SnorkelSpatial
Overview
Large language models (LLMs) show remarkable results on solving complex reasoning problems across domains — from mathematical proofs and logical puzzles to graduate-level science and engineering questions. However, their spatial reasoning capabilities are less understood, even though such reasoning underlies many everyday and scientific tasks involving geometry, diagrams, and spatial relations. To expand our understanding of spatial reasoning capabilities of LLMs, we design a simple spatial reasoning benchmark with a variety of problems based on a 2D grid world.
We design a benchmark that tests spatial reasoning through a controlled grid-based environment. The setup consists of a two-dimensional square board with a few particles placed on it. The board and the particles can move and rotate. A sequence of actions, such as rotations and translations, is applied to the board and particles. After these actions, the model is asked questions about the final positions and orientations of either board or particles. The complexity of the problems is controlled by changing the number of actions applied to the board and/or particles.
Types of actions
We define a set of primitive actions that are applied on the board and the particles to change their states.Movements: Board and particles can move FORWARD, BACKWARD, LEFT, or RIGHT one step with respect to their current orientation. Movement does not change the orientation of the board and particles. When the board moves in any direction, all the particles on it also move along with it in the same direction. Additionally, if the particle's movement causes it to cross the board's boundary, the position is wrapped around from the opposite side of the board.

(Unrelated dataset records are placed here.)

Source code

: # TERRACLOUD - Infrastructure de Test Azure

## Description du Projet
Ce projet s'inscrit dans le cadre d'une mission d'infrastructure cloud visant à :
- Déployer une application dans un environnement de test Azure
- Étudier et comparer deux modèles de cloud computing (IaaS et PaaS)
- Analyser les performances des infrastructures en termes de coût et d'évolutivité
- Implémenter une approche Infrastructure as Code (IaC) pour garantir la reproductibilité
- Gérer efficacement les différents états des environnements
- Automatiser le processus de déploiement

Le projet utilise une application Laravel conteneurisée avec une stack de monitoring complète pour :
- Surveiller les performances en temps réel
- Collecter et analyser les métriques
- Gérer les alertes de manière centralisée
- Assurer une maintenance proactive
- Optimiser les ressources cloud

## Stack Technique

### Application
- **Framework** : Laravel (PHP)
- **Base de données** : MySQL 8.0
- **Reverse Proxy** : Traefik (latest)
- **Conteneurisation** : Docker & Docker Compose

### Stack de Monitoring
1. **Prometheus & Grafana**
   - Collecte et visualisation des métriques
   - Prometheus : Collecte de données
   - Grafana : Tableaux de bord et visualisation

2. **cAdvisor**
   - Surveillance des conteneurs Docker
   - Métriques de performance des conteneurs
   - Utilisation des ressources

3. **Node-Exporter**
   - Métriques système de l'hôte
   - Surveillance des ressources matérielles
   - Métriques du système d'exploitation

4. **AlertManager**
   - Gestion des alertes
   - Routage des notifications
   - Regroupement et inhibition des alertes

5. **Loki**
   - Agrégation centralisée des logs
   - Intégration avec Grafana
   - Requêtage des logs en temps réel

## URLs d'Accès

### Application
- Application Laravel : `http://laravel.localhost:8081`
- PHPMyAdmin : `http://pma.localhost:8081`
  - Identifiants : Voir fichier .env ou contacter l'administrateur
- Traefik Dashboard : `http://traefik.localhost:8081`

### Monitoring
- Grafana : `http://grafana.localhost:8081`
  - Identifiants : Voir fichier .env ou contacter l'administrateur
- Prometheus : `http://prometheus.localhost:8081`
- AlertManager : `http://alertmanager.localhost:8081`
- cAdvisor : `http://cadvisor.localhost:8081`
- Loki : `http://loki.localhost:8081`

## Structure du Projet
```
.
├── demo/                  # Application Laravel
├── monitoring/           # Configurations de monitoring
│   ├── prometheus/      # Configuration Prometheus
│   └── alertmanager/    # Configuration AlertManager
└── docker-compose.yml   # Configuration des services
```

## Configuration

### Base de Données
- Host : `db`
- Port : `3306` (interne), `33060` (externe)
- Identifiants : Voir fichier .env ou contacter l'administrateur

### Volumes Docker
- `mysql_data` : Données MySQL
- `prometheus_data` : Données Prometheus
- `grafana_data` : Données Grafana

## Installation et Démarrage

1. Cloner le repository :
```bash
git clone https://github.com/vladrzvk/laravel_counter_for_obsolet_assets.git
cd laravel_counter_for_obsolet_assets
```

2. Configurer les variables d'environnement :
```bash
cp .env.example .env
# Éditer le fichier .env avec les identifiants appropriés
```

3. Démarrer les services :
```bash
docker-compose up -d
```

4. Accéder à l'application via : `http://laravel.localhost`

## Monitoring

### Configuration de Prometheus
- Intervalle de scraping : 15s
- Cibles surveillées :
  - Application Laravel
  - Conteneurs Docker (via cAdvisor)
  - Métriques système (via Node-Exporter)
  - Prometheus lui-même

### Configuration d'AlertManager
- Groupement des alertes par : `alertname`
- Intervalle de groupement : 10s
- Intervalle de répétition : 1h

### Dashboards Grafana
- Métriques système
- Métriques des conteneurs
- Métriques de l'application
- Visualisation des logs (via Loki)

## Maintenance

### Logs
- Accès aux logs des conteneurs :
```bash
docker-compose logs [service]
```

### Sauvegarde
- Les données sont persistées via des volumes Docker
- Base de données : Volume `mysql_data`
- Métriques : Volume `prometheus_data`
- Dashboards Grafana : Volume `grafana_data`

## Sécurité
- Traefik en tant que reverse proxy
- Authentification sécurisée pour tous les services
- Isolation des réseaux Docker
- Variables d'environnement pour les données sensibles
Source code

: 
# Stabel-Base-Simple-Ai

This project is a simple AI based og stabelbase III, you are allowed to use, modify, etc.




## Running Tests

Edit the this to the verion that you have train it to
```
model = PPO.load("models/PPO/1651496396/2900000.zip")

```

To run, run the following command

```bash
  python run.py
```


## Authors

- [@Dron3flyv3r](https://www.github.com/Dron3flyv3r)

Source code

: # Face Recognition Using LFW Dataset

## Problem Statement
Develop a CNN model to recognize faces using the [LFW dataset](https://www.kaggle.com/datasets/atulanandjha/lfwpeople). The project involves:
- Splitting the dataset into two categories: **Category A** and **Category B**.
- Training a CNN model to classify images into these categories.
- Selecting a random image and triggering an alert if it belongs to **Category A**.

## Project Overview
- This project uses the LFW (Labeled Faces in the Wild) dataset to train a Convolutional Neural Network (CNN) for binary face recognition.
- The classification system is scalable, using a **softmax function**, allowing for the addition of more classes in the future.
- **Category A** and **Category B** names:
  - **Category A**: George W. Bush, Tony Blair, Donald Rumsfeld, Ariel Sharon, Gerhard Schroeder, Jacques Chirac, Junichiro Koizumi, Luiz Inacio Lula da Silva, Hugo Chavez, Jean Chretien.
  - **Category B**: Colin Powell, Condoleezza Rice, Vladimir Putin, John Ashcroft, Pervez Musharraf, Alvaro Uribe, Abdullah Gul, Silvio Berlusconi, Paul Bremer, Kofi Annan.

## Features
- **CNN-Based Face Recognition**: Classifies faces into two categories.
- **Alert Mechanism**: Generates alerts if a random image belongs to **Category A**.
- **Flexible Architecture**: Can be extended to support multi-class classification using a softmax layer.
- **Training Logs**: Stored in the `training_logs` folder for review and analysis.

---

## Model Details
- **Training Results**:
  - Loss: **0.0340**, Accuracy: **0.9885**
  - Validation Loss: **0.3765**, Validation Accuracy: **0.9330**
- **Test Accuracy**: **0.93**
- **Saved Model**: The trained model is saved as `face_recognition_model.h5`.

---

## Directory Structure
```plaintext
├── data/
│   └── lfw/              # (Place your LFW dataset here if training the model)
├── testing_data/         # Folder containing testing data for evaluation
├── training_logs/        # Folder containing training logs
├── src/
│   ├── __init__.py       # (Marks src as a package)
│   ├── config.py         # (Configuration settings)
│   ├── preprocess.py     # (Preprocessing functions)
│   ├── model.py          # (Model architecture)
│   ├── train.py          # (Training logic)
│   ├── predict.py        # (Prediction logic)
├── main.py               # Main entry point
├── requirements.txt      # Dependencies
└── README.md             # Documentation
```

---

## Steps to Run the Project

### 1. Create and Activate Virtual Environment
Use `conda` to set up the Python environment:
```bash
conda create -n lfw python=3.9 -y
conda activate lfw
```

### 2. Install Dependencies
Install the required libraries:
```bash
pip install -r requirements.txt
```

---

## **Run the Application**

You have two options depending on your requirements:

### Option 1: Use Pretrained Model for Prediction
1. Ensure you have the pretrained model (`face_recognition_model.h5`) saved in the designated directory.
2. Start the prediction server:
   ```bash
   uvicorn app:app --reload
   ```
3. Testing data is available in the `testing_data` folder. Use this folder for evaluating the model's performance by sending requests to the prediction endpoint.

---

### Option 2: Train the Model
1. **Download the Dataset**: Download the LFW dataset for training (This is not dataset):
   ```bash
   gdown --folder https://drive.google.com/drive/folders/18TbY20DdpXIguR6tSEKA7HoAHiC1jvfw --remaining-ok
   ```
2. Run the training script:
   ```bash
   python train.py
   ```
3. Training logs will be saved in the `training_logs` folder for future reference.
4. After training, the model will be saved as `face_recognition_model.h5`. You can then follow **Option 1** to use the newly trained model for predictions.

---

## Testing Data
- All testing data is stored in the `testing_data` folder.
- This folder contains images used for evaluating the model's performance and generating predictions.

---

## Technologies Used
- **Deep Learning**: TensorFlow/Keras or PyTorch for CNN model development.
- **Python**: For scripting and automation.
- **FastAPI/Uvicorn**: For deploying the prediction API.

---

Rotations: Board and particles can rotate by 0, 90, 180, 270 or 360 degrees counterclockwise with respect to their current orientation. When the board is rotated by a certain angle, all the particles on it are also rotated by the same angle. Particle rotations are with respect to their current orientation.

Types of queries
After performing a sequence of the above actions, we ask the LLM the following types of queries about the states of the board and particles to test its spatial reasoning capabilities. The absolute and relative queries are designed to test allocentric (absolute) and egocentric (relative) spatial reasoning, a fundamental dichotomy stemming from cognitive psychology. Questions are based on absolute location, tile queries (i.e. the tile on which a given particle is currently located at), absolute orientation, relative location and relative orientation.Dataset
We evaluate models on a dataset of 330 samples, varying the number of actions selected from the set {10, 20, 50, 100, 200}. Intuitively, we expect the problems with a larger number of actions to be harder.Model Comparison
Data Sample
The following abridged version of a sample is based on the above figure. The problems used for the evaluation are on a larger board size and have more actions. Note, only textual description is provided to the models, the figure above is only for illustration.
Question:
# Initial States
The environment consists of two particles P1, P2 and a square board B1 of width 5, with 1x1 tiles numbered from 1 to 25 in a zigzag pattern. The board's location and orientation are determined by its centroid's location and orientation. Initially the board is at location (2.5, 2.5) and oriented towards north. P1 is at (1.5, 2.5) and facing south. P2 is at (4.5, 2.5) and facing east.
# Actions
The actions are the following:
First, particle P2 is rotated by 90 degrees. Then, move particle P1 BACKWARD by 1 unit. Then, particle P2 is rotated by 0 degrees. Then, rotate board B1 by 180 degrees.
# Question
What is the orientation of particle P1 after all the actions?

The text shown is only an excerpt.